** Opening Records supplied block **

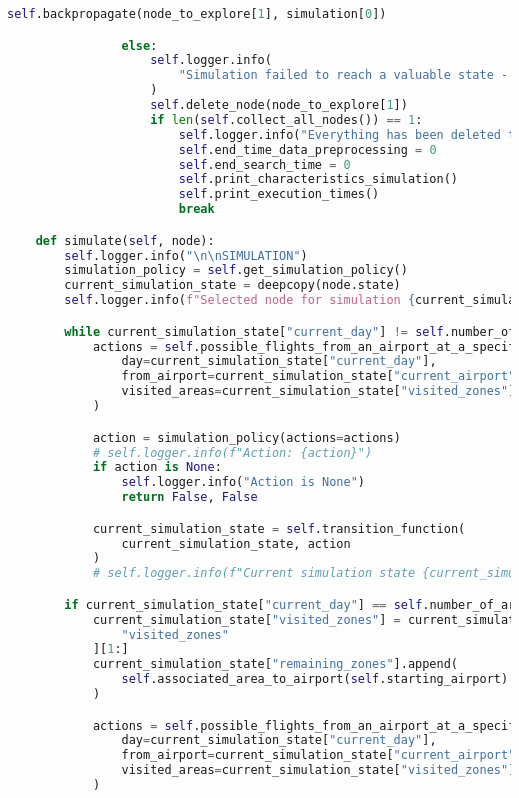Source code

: \begin{lstlisting}[language = Python]
                    self.backpropagate(node_to_explore[1], simulation[0])

                else:
                    self.logger.info(
                        "Simulation failed to reach a valuable state - node deleted"
                    )
                    self.delete_node(node_to_explore[1])
                    if len(self.collect_all_nodes()) == 1:
                        self.logger.info("Everything has been deleted to the root node")
                        self.end_time_data_preprocessing = 0
                        self.end_search_time = 0
                        self.print_characteristics_simulation()
                        self.print_execution_times()
                        break

    def simulate(self, node):
        self.logger.info("\n\nSIMULATION")
        simulation_policy = self.get_simulation_policy()
        current_simulation_state = deepcopy(node.state)
        self.logger.info(f"Selected node for simulation {current_simulation_state}")

        while current_simulation_state["current_day"] != self.number_of_areas:
            actions = self.possible_flights_from_an_airport_at_a_specific_day_with_previous_areas(
                day=current_simulation_state["current_day"],
                from_airport=current_simulation_state["current_airport"],
                visited_areas=current_simulation_state["visited_zones"],
            )

            action = simulation_policy(actions=actions)
            # self.logger.info(f"Action: {action}")
            if action is None:
                self.logger.info("Action is None")
                return False, False

            current_simulation_state = self.transition_function(
                current_simulation_state, action
            )
            # self.logger.info(f"Current simulation state {current_simulation_state}")

        if current_simulation_state["current_day"] == self.number_of_areas:
            current_simulation_state["visited_zones"] = current_simulation_state[
                "visited_zones"
            ][1:]
            current_simulation_state["remaining_zones"].append(
                self.associated_area_to_airport(self.starting_airport)
            )

            actions = self.possible_flights_from_an_airport_at_a_specific_day_with_previous_areas(
                day=current_simulation_state["current_day"],
                from_airport=current_simulation_state["current_airport"],
                visited_areas=current_simulation_state["visited_zones"],
            )


\end{lstlisting}
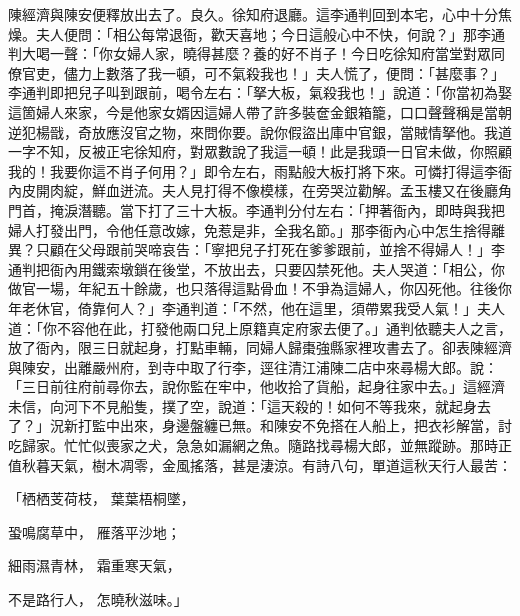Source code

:\begin{showcontents}{}
陳經濟與陳安便釋放出去了。良久。徐知府退廳。這李通判回到本宅，心中十分焦燥。夫人便問：「相公每常退衙，歡天喜地；今日這般心中不快，何說？」那李通判大喝一聲：「你女婦人家，曉得甚麼？養的好不肖子！今日吃徐知府當堂對眾同僚官吏，儘力上數落了我一頓，可不氣殺我也！」夫人慌了，便問：「甚麼事？」李通判即把兒子叫到跟前，喝令左右：「拏大板，氣殺我也！」說道：「你當初為娶這箇婦人來家，今是他家女婿因這婦人帶了許多裝奩金銀箱籠，口口聲聲稱是當朝逆犯楊戩，奇放應沒官之物，來問你要。說你假盜出庫中官銀，當賊情拏他。我道一字不知，反被正宅徐知府，對眾數說了我這一頓！此是我頭一日官未做，你照顧我的！我要你這不肖子何用？」即令左右，雨點般大板打將下來。可憐打得這李衙內皮開肉綻，鮮血迸流。夫人見打得不像模樣，在旁哭泣勸解。孟玉樓又在後廳角門首，掩淚潛聽。當下打了三十大板。李通判分付左右：「押著衙內，即時與我把婦人打發出門，令他任意改嫁，免惹是非，全我名節。」那李衙內心中怎生捨得離異？只顧在父母跟前哭啼哀告：「寧把兒子打死在爹爹跟前，並捨不得婦人！」李通判把衙內用鐵索墩鎖在後堂，不放出去，只要囚禁死他。夫人哭道：「相公，你做官一場，年紀五十餘歲，也只落得這點骨血！不爭為這婦人，你囚死他。往後你年老休官，倚靠何人？」李通判道：「不然，他在這里，須帶累我受人氣！」夫人道：「你不容他在此，打發他兩口兒上原籍真定府家去便了。」通判依聽夫人之言，放了衙內，限三日就起身，打點車輛，同婦人歸棗強縣家裡攻書去了。卻表陳經濟與陳安，出離嚴州府，到寺中取了行李，逕往清江浦陳二店中來尋楊大郎。說：「三日前往府前尋你去，說你監在牢中，他收拾了貨船，起身往家中去。」這經濟未信，向河下不見船隻，撲了空，說道：「這天殺的！如何不等我來，就起身去了？」況新打監中出來，身邊盤纏已無。和陳安不免搭在人船上，把衣衫解當，討吃歸家。忙忙似喪家之犬，急急如漏網之魚。隨路找尋楊大郎，並無蹤跡。那時正值秋暮天氣，樹木凋零，金風搖落，甚是淒涼。有詩八句，單道這秋天行人最苦：

「栖栖芰荷枝，  葉葉梧桐墜，

蛩鳴腐草中，  雁落平沙地；

細雨濕青林，  霜重寒天氣，

不是路行人，  怎曉秋滋味。」


\end{showcontents}
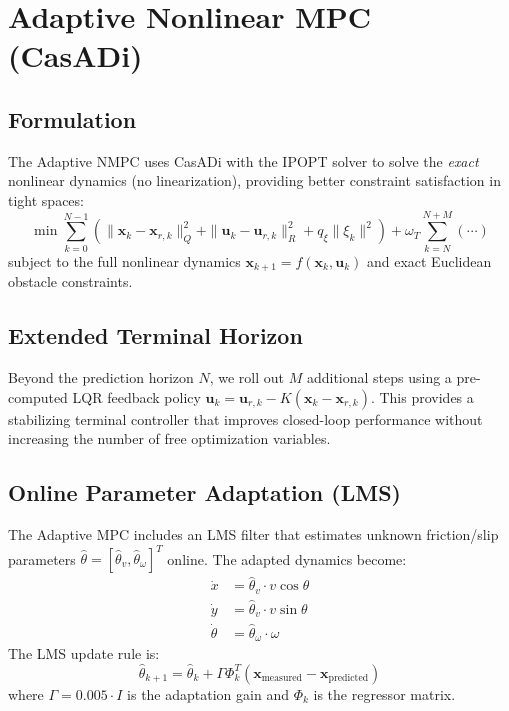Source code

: \documentclass[12pt, a4paper]{article}
\begin{document}
\section{Adaptive Nonlinear MPC (CasADi)}

\subsection{Formulation}
The Adaptive NMPC uses CasADi with the IPOPT solver to solve the \emph{exact} nonlinear dynamics (no linearization), providing better constraint satisfaction in tight spaces:
\begin{equation}
    \min \sum_{k=0}^{N-1} \left( \|\mathbf{x}_k - \mathbf{x}_{r,k}\|_Q^2 + \|\mathbf{u}_k - \mathbf{u}_{r,k}\|_R^2 + q_\xi \|\xi_k\|^2 \right) + \omega_T \sum_{k=N}^{N+M} (\cdots)
\end{equation}
subject to the full nonlinear dynamics $\mathbf{x}_{k+1} = f(\mathbf{x}_k, \mathbf{u}_k)$ and exact Euclidean obstacle constraints.

\subsection{Extended Terminal Horizon}
Beyond the prediction horizon $N$, we roll out $M$ additional steps using a pre-computed LQR feedback policy $\mathbf{u}_k = \mathbf{u}_{r,k} - K(\mathbf{x}_k - \mathbf{x}_{r,k})$. This provides a stabilizing terminal controller that improves closed-loop performance without increasing the number of free optimization variables.

\subsection{Online Parameter Adaptation (LMS)}
The Adaptive MPC includes an LMS filter that estimates unknown friction/slip parameters $\hat{\theta} = [\hat{\theta}_v, \hat{\theta}_\omega]^T$ online. The adapted dynamics become:
\begin{align}
    \dot{x} &= \hat{\theta}_v \cdot v \cos\theta \\
    \dot{y} &= \hat{\theta}_v \cdot v \sin\theta \\
    \dot{\theta} &= \hat{\theta}_\omega \cdot \omega
\end{align}
The LMS update rule is:
\begin{equation}
    \hat{\theta}_{k+1} = \hat{\theta}_k + \Gamma \Phi_k^T (\mathbf{x}_{\text{measured}} - \mathbf{x}_{\text{predicted}})
\end{equation}
where $\Gamma = 0.005 \cdot I$ is the adaptation gain and $\Phi_k$ is the regressor matrix.
\end{document}
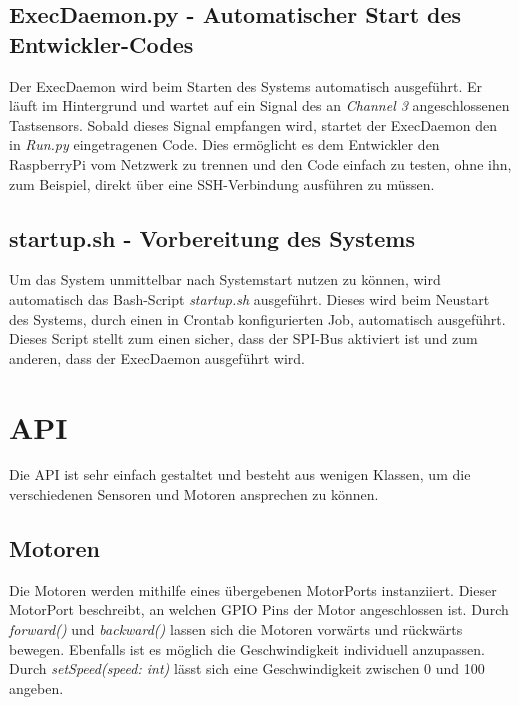 \subsection{ExecDaemon.py - Automatischer Start des Entwickler-Codes}
\label{subsec:execdaemon}

Der ExecDaemon wird beim Starten des Systems automatisch ausgeführt. Er läuft im Hintergrund und wartet auf ein Signal des an \emph{Channel 3} angeschlossenen Tastsensors. Sobald dieses Signal empfangen wird, startet der ExecDaemon den in \emph{Run.py} eingetragenen Code. Dies ermöglicht es dem Entwickler den RaspberryPi vom Netzwerk zu trennen und den Code einfach zu testen, ohne ihn, zum Beispiel, direkt über eine SSH-Verbindung ausführen zu müssen.

\subsection{startup.sh - Vorbereitung des Systems}

Um das System unmittelbar nach Systemstart nutzen zu können, wird automatisch das Bash-Script \emph{startup.sh} ausgeführt. Dieses wird beim Neustart des Systems, durch einen in Crontab konfigurierten Job, automatisch ausgeführt. Dieses Script stellt zum einen sicher, dass der SPI-Bus aktiviert ist und zum anderen, dass der ExecDaemon ausgeführt wird.

\section{API}

Die API ist sehr einfach gestaltet und besteht aus wenigen Klassen, um die verschiedenen Sensoren und Motoren ansprechen zu können. 


\clearpage %

\subsection{Motoren}
Die Motoren werden mithilfe eines übergebenen MotorPorts instanziiert. Dieser MotorPort beschreibt, an welchen GPIO Pins der Motor angeschlossen ist. Durch \emph{forward()} und \emph{backward()} lassen sich die Motoren vorwärts und rückwärts bewegen. Ebenfalls ist es möglich die Geschwindigkeit individuell anzupassen. Durch \emph{setSpeed(speed: int)} lässt sich eine Geschwindigkeit zwischen 0 und 100 angeben. 

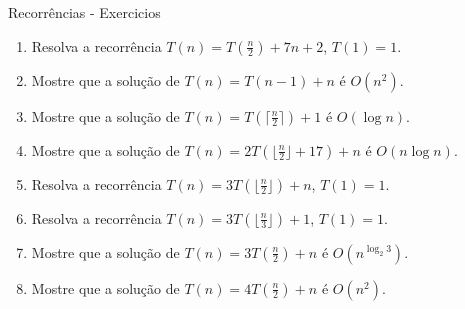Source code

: \documentclass[]{article}
\begin{document}
	\begin{center}
		Recorrências - Exercicios
	\end{center}

\begin{enumerate}
		
		\item Resolva a recorrência $T(n)= T(\frac{n}{2}) + 7n + 2$, $T(1) = 1.$		

		\item Mostre que a solução de $T(n)= T(n - 1) + n$  é $O(n^2).$		

		\item Mostre que a solução de $T(n)= T(\lceil \frac{n}{2} \rceil{}) + 1$  é $O(\log n).$		

		\item Mostre que a solução de $T(n)= 2T(\lfloor \frac{n}{2} \rfloor{} + 17) + n$  é $O(n \log n).$		
	
		\item Resolva a recorrência $T(n)= 3T(\lfloor \frac{n}{2} \rfloor{}) + n$, $T(1) = 1.$		

		\item Resolva a recorrência $T(n)= 3T(\lfloor \frac{n}{3} \rfloor{}) + 1$, $T(1) = 1.$		
		
		\item Mostre que a solução de $T(n)= 3T(\frac{n}{2}) + n$  é $O(n^{\log_{2}{3}}).$	
		
		\item Mostre que a solução de $T(n)= 4T(\frac{n}{2}) + n$  é $O(n^2).$	
		
\end{enumerate}
	
\end{document}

** Closing Records supplied block **

Exercise » Only the lines containing "solução" are needed; pull them out of the listing.

Solution »
		\item Mostre que a solução de $T(n)= T(n - 1) + n$  é $O(n^2).$		
		\item Mostre que a solução de $T(n)= T(\lceil \frac{n}{2} \rceil{}) + 1$  é $O(\log n).$		
		\item Mostre que a solução de $T(n)= 2T(\lfloor \frac{n}{2} \rfloor{} + 17) + n$  é $O(n \log n).$		
		\item Mostre que a solução de $T(n)= 3T(\frac{n}{2}) + n$  é $O(n^{\log_{2}{3}}).$	
		\item Mostre que a solução de $T(n)= 4T(\frac{n}{2}) + n$  é $O(n^2).$	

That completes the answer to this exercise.